Jamais sans toi (Aluisio Abranches, 2009): chronique cinéma

JAMAIS SANS TOI
(Do começo ao fim)
Un film d’Aluisio Abranches
Avec Julia Lemmertz, Fabio Assunçao, Jean pierre Noher, Louise Cardoso, Joao Gabriel Vasconcellos, Rafael Cardoso, Lucas Cotrim, Gabriel Kauffman
Genre: comédie dramatique, romance
Pays: Brésil
Durée: 1h34
Date de sortie: 12 mai 2010

A Rio de Janeiro, Francisco et Thomas sont demi-frères. Evoluant dans une famille aisée attentive, les deux garçons ne se quittent jamais et développent une complicité de plus en plus ambiguë. A la mort de leur mère et devenus adultes, les deux hommes décident de vivre leur amour en plein jour. Leur relation fusionnelle ne souffre aucun doute mais le jour où Thomas, désormais champion de natation, se voit proposer l’entraînement dans l’équipe olympique en Russie, ils doivent faire face à leur première séparation. Jusque là, Francisco et Thomas n’ont été guidés que par leurs sentiments l’un envers l’autre, leur éloignement provoque doute et peur en l’avenir.

Tous les ingrédients pour séduire un public essentiellement homosexuel ; milieu aisé et décors design, deux acteurs tout droit sortis de gravures de mode, un amour inconsidéré et interdit… soit un film tape à l’œil sans véritable fond. Car ce film manque son sujet, non pas le sentiment amoureux entre deux hommes mais bel et bien une histoire fusionnelle entre deux frères. Loin de connaître la désapprobation de leur entourage ou de la société, les deux frères vivent leur relation en toute quiétude et sans obstacle ! Non, ici il s’agit d’amener le spectateur au cœur d’un conte de fée auquel l’on ne croit pas une seconde. La partie la plus intéressante du film, la première, est celle où les deux bambins conservent encore une sorte d’innocence, là où leurs repères se construisent. La famille est alors un cocon douillet avec la figure maternelle protectrice et aimante. Cette atmosphère aurait dû partir en éclat pour offrir au récit un véritable enjeux scénaristique, au contraire les deux frères continuent de mener une vie agréable dans la luxueuse demeure familiale.

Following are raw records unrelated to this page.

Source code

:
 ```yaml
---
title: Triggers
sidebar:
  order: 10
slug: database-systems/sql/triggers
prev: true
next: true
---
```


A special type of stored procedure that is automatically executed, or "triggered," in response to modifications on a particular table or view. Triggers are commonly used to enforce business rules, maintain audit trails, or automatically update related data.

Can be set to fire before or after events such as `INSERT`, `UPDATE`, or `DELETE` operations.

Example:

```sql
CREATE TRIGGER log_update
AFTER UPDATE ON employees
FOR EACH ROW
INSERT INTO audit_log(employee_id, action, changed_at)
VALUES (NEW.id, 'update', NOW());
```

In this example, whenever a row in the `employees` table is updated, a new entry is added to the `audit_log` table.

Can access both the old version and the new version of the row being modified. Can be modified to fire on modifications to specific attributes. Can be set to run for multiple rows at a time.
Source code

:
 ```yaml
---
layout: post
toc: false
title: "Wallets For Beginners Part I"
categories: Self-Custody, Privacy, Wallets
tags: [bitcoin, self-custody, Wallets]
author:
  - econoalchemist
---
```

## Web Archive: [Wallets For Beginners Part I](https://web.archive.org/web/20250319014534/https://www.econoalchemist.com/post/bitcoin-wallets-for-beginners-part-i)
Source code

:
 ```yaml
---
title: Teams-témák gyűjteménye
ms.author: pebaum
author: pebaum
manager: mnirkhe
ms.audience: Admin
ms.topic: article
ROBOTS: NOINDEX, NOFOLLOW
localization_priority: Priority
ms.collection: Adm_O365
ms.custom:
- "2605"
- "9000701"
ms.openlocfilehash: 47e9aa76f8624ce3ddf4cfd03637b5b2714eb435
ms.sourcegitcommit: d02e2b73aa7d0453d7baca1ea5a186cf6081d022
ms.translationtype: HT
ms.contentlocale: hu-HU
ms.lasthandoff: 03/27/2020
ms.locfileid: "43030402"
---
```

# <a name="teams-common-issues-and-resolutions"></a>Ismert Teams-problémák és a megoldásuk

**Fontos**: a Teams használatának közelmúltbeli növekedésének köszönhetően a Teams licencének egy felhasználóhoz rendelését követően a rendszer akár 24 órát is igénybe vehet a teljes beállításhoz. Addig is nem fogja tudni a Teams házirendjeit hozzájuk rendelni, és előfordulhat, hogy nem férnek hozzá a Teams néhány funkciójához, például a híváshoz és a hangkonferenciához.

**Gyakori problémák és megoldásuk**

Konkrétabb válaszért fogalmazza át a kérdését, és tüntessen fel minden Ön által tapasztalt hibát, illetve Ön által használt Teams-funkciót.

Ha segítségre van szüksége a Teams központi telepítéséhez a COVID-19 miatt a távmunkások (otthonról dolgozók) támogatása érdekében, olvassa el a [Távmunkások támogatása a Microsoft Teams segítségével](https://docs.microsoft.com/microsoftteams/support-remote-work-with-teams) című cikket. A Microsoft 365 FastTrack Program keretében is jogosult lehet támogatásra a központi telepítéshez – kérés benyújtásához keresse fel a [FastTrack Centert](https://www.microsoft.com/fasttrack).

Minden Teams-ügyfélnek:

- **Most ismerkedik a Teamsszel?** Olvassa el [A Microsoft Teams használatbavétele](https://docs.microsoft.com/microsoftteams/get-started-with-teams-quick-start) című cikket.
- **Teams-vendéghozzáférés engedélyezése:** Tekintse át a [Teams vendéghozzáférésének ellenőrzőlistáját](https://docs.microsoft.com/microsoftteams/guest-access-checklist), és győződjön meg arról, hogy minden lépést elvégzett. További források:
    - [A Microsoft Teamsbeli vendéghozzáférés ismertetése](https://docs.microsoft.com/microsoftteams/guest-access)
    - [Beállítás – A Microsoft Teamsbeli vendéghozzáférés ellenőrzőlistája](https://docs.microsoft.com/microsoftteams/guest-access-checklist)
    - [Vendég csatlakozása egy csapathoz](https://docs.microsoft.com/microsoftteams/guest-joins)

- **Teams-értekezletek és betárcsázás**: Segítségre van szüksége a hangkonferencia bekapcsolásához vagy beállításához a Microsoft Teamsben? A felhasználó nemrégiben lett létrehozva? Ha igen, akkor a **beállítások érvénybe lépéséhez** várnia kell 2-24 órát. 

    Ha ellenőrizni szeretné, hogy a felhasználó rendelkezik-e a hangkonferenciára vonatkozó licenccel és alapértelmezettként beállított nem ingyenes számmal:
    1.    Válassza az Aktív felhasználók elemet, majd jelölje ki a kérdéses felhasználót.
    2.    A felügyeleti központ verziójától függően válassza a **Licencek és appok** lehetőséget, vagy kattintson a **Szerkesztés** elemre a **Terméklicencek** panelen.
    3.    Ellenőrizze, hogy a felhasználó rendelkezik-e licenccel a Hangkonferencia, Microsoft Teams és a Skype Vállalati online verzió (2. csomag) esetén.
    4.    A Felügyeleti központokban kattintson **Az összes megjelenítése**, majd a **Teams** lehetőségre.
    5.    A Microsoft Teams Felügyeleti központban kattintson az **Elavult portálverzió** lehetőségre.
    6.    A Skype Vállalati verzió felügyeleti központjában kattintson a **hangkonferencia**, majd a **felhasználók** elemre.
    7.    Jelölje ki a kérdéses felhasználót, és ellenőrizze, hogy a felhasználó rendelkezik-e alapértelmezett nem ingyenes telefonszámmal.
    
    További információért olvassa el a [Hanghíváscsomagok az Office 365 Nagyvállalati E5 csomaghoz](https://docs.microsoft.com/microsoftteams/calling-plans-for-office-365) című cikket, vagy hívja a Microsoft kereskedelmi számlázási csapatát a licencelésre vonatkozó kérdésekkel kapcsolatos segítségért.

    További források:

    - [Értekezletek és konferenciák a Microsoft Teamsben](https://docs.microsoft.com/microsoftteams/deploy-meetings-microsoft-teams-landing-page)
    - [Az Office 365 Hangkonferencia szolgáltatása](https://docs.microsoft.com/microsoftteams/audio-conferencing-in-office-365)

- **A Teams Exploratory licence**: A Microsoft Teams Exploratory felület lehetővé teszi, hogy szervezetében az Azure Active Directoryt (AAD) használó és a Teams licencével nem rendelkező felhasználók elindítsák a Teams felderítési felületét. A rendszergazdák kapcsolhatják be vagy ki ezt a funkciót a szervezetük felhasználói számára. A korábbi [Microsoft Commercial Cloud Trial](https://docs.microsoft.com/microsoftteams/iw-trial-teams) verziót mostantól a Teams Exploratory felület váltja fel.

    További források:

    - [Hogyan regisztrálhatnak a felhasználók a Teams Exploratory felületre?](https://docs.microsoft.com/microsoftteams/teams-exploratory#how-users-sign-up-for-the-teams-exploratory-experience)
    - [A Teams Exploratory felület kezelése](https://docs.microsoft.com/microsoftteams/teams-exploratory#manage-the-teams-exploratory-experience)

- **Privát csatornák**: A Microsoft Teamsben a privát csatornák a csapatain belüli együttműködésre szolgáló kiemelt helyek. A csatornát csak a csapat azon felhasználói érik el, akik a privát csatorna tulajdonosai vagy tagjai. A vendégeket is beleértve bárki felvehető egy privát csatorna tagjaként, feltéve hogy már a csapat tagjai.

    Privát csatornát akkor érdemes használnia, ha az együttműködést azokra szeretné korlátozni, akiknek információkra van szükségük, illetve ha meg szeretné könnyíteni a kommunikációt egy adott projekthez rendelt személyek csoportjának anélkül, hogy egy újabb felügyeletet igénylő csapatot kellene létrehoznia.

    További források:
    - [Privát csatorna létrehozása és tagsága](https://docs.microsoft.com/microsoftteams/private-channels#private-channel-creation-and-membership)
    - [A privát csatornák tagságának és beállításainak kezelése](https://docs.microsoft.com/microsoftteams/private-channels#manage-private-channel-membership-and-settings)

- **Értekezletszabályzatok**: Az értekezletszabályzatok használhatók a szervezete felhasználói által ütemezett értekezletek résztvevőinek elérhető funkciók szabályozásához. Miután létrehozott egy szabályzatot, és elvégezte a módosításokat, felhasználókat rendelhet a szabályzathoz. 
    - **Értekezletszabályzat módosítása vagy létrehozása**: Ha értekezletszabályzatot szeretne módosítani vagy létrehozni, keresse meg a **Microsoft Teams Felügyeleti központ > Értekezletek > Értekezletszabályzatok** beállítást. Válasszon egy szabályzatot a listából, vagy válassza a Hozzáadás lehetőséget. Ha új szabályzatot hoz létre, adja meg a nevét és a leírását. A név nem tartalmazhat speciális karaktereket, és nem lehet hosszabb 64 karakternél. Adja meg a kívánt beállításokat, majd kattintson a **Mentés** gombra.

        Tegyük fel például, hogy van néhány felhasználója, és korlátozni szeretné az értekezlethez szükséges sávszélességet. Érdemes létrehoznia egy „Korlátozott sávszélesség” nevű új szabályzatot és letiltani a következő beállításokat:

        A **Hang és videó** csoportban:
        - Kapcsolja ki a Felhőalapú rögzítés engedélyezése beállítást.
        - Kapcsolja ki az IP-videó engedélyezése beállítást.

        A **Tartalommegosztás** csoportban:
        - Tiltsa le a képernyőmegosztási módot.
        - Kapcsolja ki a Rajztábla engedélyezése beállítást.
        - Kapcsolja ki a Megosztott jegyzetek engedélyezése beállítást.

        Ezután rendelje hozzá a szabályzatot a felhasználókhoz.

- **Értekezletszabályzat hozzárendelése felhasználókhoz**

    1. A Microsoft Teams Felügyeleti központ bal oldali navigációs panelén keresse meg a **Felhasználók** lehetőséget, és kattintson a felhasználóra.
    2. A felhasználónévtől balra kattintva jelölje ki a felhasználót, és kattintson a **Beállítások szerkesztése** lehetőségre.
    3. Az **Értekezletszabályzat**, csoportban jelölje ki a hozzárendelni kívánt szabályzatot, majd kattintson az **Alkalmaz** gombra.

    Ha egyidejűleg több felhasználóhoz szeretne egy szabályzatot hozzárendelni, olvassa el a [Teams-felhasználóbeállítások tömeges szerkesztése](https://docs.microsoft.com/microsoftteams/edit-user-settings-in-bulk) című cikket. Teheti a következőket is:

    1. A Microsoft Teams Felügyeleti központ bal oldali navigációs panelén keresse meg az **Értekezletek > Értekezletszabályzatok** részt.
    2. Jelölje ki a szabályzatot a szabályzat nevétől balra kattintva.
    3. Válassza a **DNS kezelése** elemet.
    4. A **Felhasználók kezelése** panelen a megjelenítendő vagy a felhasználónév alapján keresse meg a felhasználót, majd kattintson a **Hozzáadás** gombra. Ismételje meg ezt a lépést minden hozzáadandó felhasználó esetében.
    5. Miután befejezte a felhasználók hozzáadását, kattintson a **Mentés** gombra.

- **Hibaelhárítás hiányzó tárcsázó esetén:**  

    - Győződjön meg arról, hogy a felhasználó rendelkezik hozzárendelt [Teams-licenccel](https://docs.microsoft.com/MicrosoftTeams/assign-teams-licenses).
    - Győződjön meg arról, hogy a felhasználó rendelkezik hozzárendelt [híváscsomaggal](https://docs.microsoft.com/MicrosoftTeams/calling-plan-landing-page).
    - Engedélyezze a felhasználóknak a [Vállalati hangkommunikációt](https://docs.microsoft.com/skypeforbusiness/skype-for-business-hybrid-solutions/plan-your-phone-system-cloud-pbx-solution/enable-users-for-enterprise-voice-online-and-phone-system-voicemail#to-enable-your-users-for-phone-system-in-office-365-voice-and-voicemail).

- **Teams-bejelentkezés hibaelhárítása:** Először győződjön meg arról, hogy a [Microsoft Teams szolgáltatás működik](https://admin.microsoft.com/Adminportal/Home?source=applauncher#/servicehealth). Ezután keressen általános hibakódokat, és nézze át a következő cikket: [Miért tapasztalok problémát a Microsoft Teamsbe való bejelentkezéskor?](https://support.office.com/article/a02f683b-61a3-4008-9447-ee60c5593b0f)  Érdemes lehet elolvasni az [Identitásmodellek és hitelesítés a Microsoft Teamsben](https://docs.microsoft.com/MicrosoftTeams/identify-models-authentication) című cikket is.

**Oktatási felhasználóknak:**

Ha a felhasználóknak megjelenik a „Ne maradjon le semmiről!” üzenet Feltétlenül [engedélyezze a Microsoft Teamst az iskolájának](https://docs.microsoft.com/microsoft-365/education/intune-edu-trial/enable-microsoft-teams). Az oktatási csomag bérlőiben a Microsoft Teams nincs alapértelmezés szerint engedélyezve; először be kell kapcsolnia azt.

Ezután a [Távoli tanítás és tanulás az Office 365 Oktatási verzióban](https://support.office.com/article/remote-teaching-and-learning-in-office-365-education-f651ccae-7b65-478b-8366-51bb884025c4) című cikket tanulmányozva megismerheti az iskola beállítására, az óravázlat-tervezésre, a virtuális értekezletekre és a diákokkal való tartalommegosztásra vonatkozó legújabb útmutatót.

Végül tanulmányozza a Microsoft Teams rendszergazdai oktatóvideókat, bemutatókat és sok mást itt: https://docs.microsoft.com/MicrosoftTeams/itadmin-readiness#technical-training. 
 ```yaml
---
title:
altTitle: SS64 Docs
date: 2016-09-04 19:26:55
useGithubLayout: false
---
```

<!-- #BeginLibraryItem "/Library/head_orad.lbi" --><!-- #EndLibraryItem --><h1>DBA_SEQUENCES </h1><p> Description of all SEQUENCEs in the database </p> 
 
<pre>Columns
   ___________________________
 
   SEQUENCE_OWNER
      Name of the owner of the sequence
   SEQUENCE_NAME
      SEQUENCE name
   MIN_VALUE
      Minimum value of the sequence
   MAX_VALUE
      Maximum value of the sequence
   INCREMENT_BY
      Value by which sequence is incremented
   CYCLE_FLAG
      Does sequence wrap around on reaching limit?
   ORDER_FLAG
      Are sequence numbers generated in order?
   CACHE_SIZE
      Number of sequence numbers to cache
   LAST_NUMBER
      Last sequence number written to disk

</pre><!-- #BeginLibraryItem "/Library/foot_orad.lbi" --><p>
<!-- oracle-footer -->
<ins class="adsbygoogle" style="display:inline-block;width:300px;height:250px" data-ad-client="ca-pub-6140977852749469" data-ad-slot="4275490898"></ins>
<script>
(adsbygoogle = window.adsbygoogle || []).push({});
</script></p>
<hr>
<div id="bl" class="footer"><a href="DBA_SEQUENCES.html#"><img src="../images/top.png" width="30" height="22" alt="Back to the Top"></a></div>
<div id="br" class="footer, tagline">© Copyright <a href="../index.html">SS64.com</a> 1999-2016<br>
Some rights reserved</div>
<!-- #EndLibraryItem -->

Le film traîne donc des clichés assez attendus sur le milieu gay quelque peu bobo du Brésil sans recul ni considération. Tout le film est construit sur le seul regard des deux protagonistes en excluant ceux des deux pères, celui de Francesco puis celui de Thomas. Ces derniers sont facilement exclus du récit, le premier partant vivre en Argentine, le second abandonnant sa propriété à la mort de sa compagne. Ainsi rien ne vient se mettre sur le chemin des deux garçons sinon une raison professionnelle qui oblige le cadet à partir vivre à l’étranger. Rupture radicale pour les deux frères qui ne s’étaient jamais quitter du regard jusque là, la crise que va connaître l’aîné paraît en fait bien plus un caprice qu’un véritable déchirement. Autre gros point faible du film, sa partition. Subtilité, discrétion, contrepoint auraient peut-être sauvé quelques moments mais au contraire la musique se fait à chaque instant sirupeuse et mélodramatique à souhait. Les violons sont de sortie pour faire de l’emphase inutile.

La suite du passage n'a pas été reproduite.